As novas dimensões da cidade
e o aumento da população impõe a criação: da Guarda Municipal (1836); da
Polícia civil (1867) e do Corpo de Bombeiros (1875).
A interdição dos enterros nas igrejas leva à criação dos cemitérios municipais sendo criado a oriente o cemitério do Prado do Repouso (1839) e a ocidente o cemitério de Agramonte (1855). Criam-se fábricas nas zonas ribeirinhas de Miragaia, Massarelos e Lordelo, e ainda no Bonfim, nos Guindais e Campanhã.
O
Porto industrializa-se e o Rosto da Cidade ganha tons de carvão e fumo negro, e
conservando a sua centralidade, amplia-se a ocidente e a oriente como em 1858
já escrevia Alexandre Herculano:
“A populosa e vasta cidade do Porto, que hoje se estende por mais de uma légua desde o Seminário até além de Miragaia, ou antes até à Foz pela margem direita do rio…” [4]
E sobretudo,
o Rosto do Porto ganha uma primeira ponte de carácter permanente sobre o Rio
Douro, esgotada que estava a Ponte das
Barcas.
A
Ponte D. Maria II, conhecida por Ponte Pênsil, lançada a primeira pedra em 1841
e inaugurada em 1843. [5]
Como escreve o Visconde de Villa Maior “descendo o Douro chegámos à Serra do Pilar e transposto este passo
entramos agora nos limites da cidade que à nossa direita se eleva em
amphitheatro, ficando-nos à esquerda, e em frente d’ella, a populosa Villa Nova
de Gaya; ambas apenas separadas pelas águas do Douro, que entre ellas corre, mas communicando-se em
contínuo trafico por meio d’uma elegante e magestosa ponte suspensa, e por
inumeráveis barcos que incessantemente se cruzam de uma para a outra margem.” [6]

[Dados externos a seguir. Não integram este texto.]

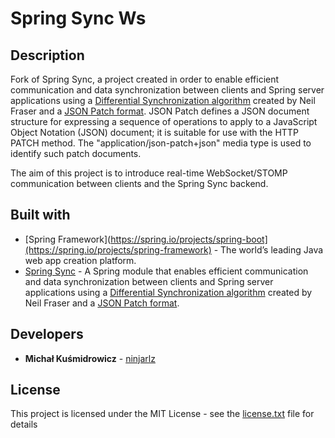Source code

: # Spring Sync Ws

## Description

Fork of Spring Sync, a project created in order to enable efficient communication and data synchronization between clients and Spring server applications using a [Differential Synchronization algorithm](http://neil.fraser.name/writing/sync/eng047-fraser.pdf) created by Neil Fraser and a [JSON Patch format](https://www.rfc-editor.org/info/rfc6902). JSON Patch defines a JSON document structure for expressing a sequence of operations to apply to a JavaScript Object Notation (JSON) document; it is suitable for use with the HTTP PATCH method. The "application/json-patch+json" media type is used to identify such patch documents.

The aim of this project is to introduce real-time WebSocket/STOMP communication between clients and the Spring Sync backend.

## Built with
* [Spring Framework](https://spring.io/projects/spring-boot](https://spring.io/projects/spring-framework) - The world’s leading Java web app creation platform.
* [Spring Sync](https://spring.io/blog/2014/10/22/introducing-spring-sync) - A Spring module that enables efficient communication and data synchronization between clients and Spring server applications using a [Differential Synchronization algorithm](http://neil.fraser.name/writing/sync/eng047-fraser.pdf) created by Neil Fraser and a [JSON Patch format](https://www.rfc-editor.org/info/rfc6902).

## Developers
* **Michał Kuśmidrowicz** - [ninjarlz](https://github.com/ninjarlz)

## License
This project is licensed under the MIT License - see the [license.txt](license.txt) file for details
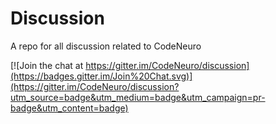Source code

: # Discussion

A repo for all discussion related to CodeNeuro

[![Join the chat at https://gitter.im/CodeNeuro/discussion](https://badges.gitter.im/Join%20Chat.svg)](https://gitter.im/CodeNeuro/discussion?utm_source=badge&utm_medium=badge&utm_campaign=pr-badge&utm_content=badge)
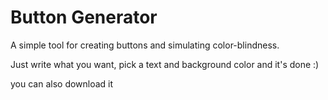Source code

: # Button Generator

A simple tool for creating buttons and simulating color-blindness.

Just write what you want, pick a text and background color and it's done :)

you can also download it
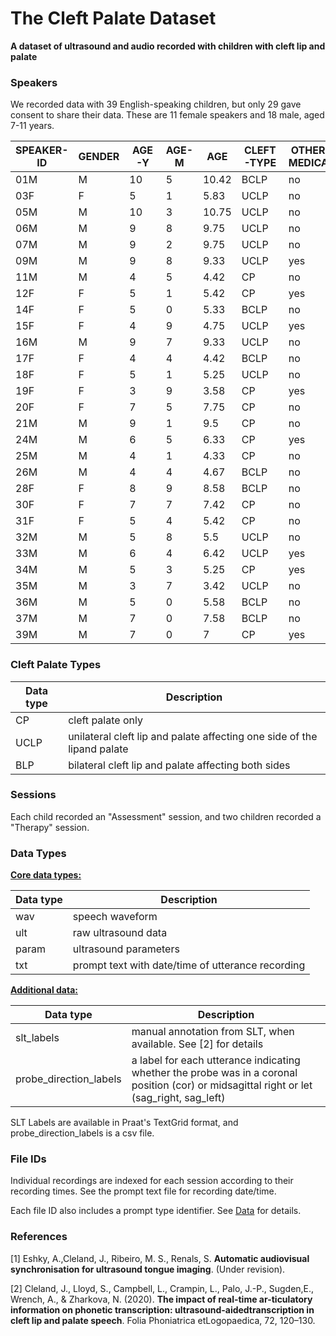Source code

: # The Cleft Palate Dataset

**A dataset of ultrasound and audio recorded with children with cleft lip and palate**



### Speakers

We recorded data with 39 English-speaking children, but only 29 gave consent to share their data.
These are 11 female speakers and 18 male, aged 7-11 years.

| SPEAKER-ID | GENDER | AGE-Y | AGE-M | AGE | CLEFT-TYPE | OTHER-MEDICAL |
| ---------- | ------ | ----- | ----- | --- | ---------- | ------------- |
| 01M | M | 10 | 5 | 10.42 | BCLP | no |
| 03F | F | 5 | 1 | 5.83 | UCLP | no |
| 05M | M | 10 | 3 | 10.75 | UCLP | no |
| 06M | M | 9 | 8 | 9.75 | UCLP | no |
| 07M | M | 9 | 2 | 9.75 | UCLP | no |
| 09M | M | 9 | 8 | 9.33 | UCLP | yes |
| 11M | M | 4 | 5 | 4.42 | CP | no |
| 12F | F | 5 | 1 | 5.42 | CP | yes |
| 14F | F | 5 | 0 | 5.33 | BCLP | no |
| 15F | F | 4 | 9 | 4.75 | UCLP | yes |
| 16M | M | 9 | 7 | 9.33 | UCLP | no |
| 17F | F | 4 | 4 | 4.42 | BCLP | no |
| 18F | F | 5 | 1 | 5.25 | UCLP | no |
| 19F | F | 3 | 9 | 3.58 | CP | yes |
| 20F | F | 7 | 5 | 7.75 | CP | no |
| 21M | M | 9 | 1 | 9.5 | CP | no |
| 24M | M | 6 | 5 | 6.33 | CP | yes |
| 25M | M | 4 | 1 | 4.33 | CP | no |
| 26M | M | 4 | 4 | 4.67 | BCLP | no |
| 28F | F | 8 | 9 | 8.58 | BCLP | no |
| 30F | F | 7 | 7 | 7.42 | CP | no |
| 31F | F | 5 | 4 | 5.42 | CP | no |
| 32M | M | 5 | 8 | 5.5 | UCLP | no |
| 33M | M | 6 | 4 | 6.42 | UCLP | yes |
| 34M | M | 5 | 3 | 5.25 | CP | yes |
| 35M | M | 3 | 7 | 3.42 | UCLP | no |
| 36M | M | 5 | 0 | 5.58 | BCLP | no |
| 37M | M | 7 | 0 | 7.58 | BCLP | no |
| 39M | M | 7 | 0 | 7 | CP | yes |



### Cleft Palate Types 

| Data type | Description                                                         |
| --------- | ------------------------------------------------------------------- |
| CP | cleft palate only                                                          |
| UCLP | unilateral cleft lip and palate affecting one side of the lipand palate  |
| BLP |  bilateral cleft lip and palate affecting both sides                      |



### Sessions

Each child recorded an "Assessment" session, and two children recorded a "Therapy" session.



### Data Types

**<u>Core data types:</u>**

| Data type | Description                                       |
| --------- | ------------------------------------------------- |
| wav       | speech waveform                                   |
| ult       | raw ultrasound data                               |
| param     | ultrasound parameters                             |
| txt       | prompt text with date/time of utterance recording |


**<u>Additional data:</u>**

| Data type                | Description                                                     |
| ------------------------ | --------------------------------------------------------------- |
| slt_labels               | manual annotation from SLT, when available. See [2] for details |
| probe_direction_labels   | a label for each utterance indicating whether the probe was in a coronal position (cor) or midsagittal right or let (sag_right, sag_left) |


SLT Labels are available in Praat's TextGrid format, and probe_direction_labels is a csv file. 



### File IDs

Individual recordings are indexed for each session according to their recording times.
See the prompt text file for recording date/time. 

Each file ID also includes a prompt type identifier. See [Data](data.md) for details.



### References

[1] Eshky, A.,Cleland, J., Ribeiro, M. S., Renals, S. **Automatic audiovisual synchronisation for ultrasound tongue imaging**. (Under revision).

[2] Cleland, J., Lloyd, S., Campbell, L., Crampin, L., Palo, J.-P., Sugden,E., Wrench, A., & Zharkova, N. (2020). **The impact of real-time ar-ticulatory information on phonetic transcription:  ultrasound-aidedtranscription in  cleft lip and  palate speech**. Folia Phoniatrica etLogopaedica, 72, 120–130.
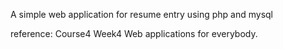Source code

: A simple web application for resume entry using php and mysql

reference: Course4 Week4 Web applications for everybody.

O Barão de Forrester [7] desenha a ponte pênsil, (de uma forma ainda
romântica, atravessando o Douro que corre entre as colinas da Sé na margem
direita, e da Serra do Pilar, na margem esquerda.
fig. 1
- Gravura do Barão de Forrester, destinado a ilustrar, com outros, a litografia
do seu mapa “O Douro portuguez e Paiz adjacente”, estampado em 1860.
[1] D. Pedro V Diário 29 de Maio 1855. Citado em Júlio de Vilhena (1845-1928), D. Pedro V e o seu reinado, volume II. Imprensa da Universidade Coimbra 1921. (pág. 358).

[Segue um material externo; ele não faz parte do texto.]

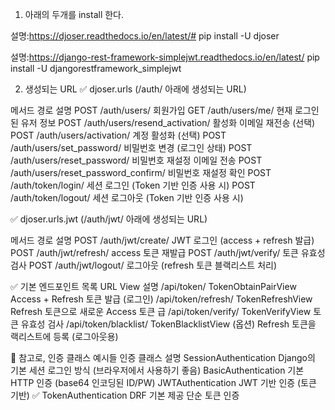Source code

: 1. 아래의 두개를 install 한다.

설명:https://djoser.readthedocs.io/en/latest/#
pip install -U djoser

설명:https://django-rest-framework-simplejwt.readthedocs.io/en/latest/
pip install -U djangorestframework_simplejwt


2. 생성되는 URL
✅ djoser.urls (/auth/ 아래에 생성되는 URL)

메서드	경로	설명
POST	/auth/users/	회원가입
GET	    /auth/users/me/	현재 로그인된 유저 정보
POST	/auth/users/resend_activation/	활성화 이메일 재전송 (선택)
POST	/auth/users/activation/	계정 활성화 (선택)
POST	/auth/users/set_password/	비밀번호 변경 (로그인 상태)
POST	/auth/users/reset_password/	비밀번호 재설정 이메일 전송
POST	/auth/users/reset_password_confirm/	비밀번호 재설정 확인
POST	/auth/token/login/	세션 로그인 (Token 기반 인증 사용 시)
POST	/auth/token/logout/	세션 로그아웃 (Token 기반 인증 사용 시)

✅ djoser.urls.jwt (/auth/jwt/ 아래에 생성되는 URL)

메서드	경로	설명
POST	/auth/jwt/create/	JWT 로그인 (access + refresh 발급)
POST	/auth/jwt/refresh/	access 토큰 재발급
POST	/auth/jwt/verify/	토큰 유효성 검사
POST	/auth/jwt/logout/	로그아웃 (refresh 토큰 블랙리스트 처리)

✅ 기본 엔드포인트 목록
URL	View	설명
/api/token/	TokenObtainPairView	Access + Refresh 토큰 발급 (로그인)
/api/token/refresh/	TokenRefreshView	Refresh 토큰으로 새로운 Access 토큰 급
/api/token/verify/	TokenVerifyView	토큰 유효성 검사
/api/token/blacklist/	TokenBlacklistView (옵션)	Refresh 토큰을 랙리스트에 등록 (로그아웃용)

🔁 참고로, 인증 클래스 예시들
인증 클래스	설명
SessionAuthentication	Django의 기본 세션 로그인 방식 (브라우저에서 사용하기 좋음)
BasicAuthentication	기본 HTTP 인증 (base64 인코딩된 ID/PW)
JWTAuthentication	JWT 기반 인증 (토큰 기반) ✅
TokenAuthentication	DRF 기본 제공 단순 토큰 인증

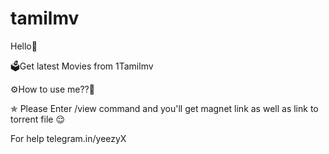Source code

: # tamilmv

Hello👋 

🗳Get latest Movies from 1Tamilmv

⚙️How to use me??🤔

✯ Please Enter /view command and you'll get magnet link as well as link to torrent file 😌


For help telegram.in/yeezyX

[2] Eça de Queiroz, Civilização (1892) in Contos (1902) 3ª edição. Livraria Chardron, de Lello & Irmão, Porto 1913.
[3] A iluminação pública a gás da cidade do Porto iniciou-se em Setembro de 1855 com 161 candeeiros, mas no ano seguinte contava já com 1.166 candeeiros, número que foi sendo gradualmente aumentado. Durante os primeiros anos os portuenses não manifestaram grande interesse em adoptar a iluminação a gás em suas casas e a Companhia Portuense de Iluminação a Gás, a primeira empresa exploradora deste serviço, canalizou ruas inteiras, como a da Constituição, a de Costa Cabral, a da Prata e a dos Bragas, o Monte Pedral e a margem do rio desde Massarelos até ao Ouro, sem encontrar um único consumidor particular. (O Commercio do Porto, XI Ano, n.º 39, 19 de Fevereiro de 1864).
[4] Alexandre Herculano (1810-1877), Uma barregan rainha de Arras por Foro de Espanha in Lendas e Narrativas (1851) 2ª edição Tomo I Em casa de viúva Bertrand e Filhos. Lisboa 1858. (pág.156).
[5] A sua construção deve-se à empresa Claranges Lucotte e Cª., com um projecto do engenheiro Stanislas Bigot. (1820- ?) com a colaboração do engenheiro Vitorino Damásio (1807-1875). Ver Pont suspendu de Porto; détails des travaux, suivi de trois planches explicatives. Lisboa, Na Typographia de José Baptista Morando, Rua do Moinho de Vento n.º 59, 1843.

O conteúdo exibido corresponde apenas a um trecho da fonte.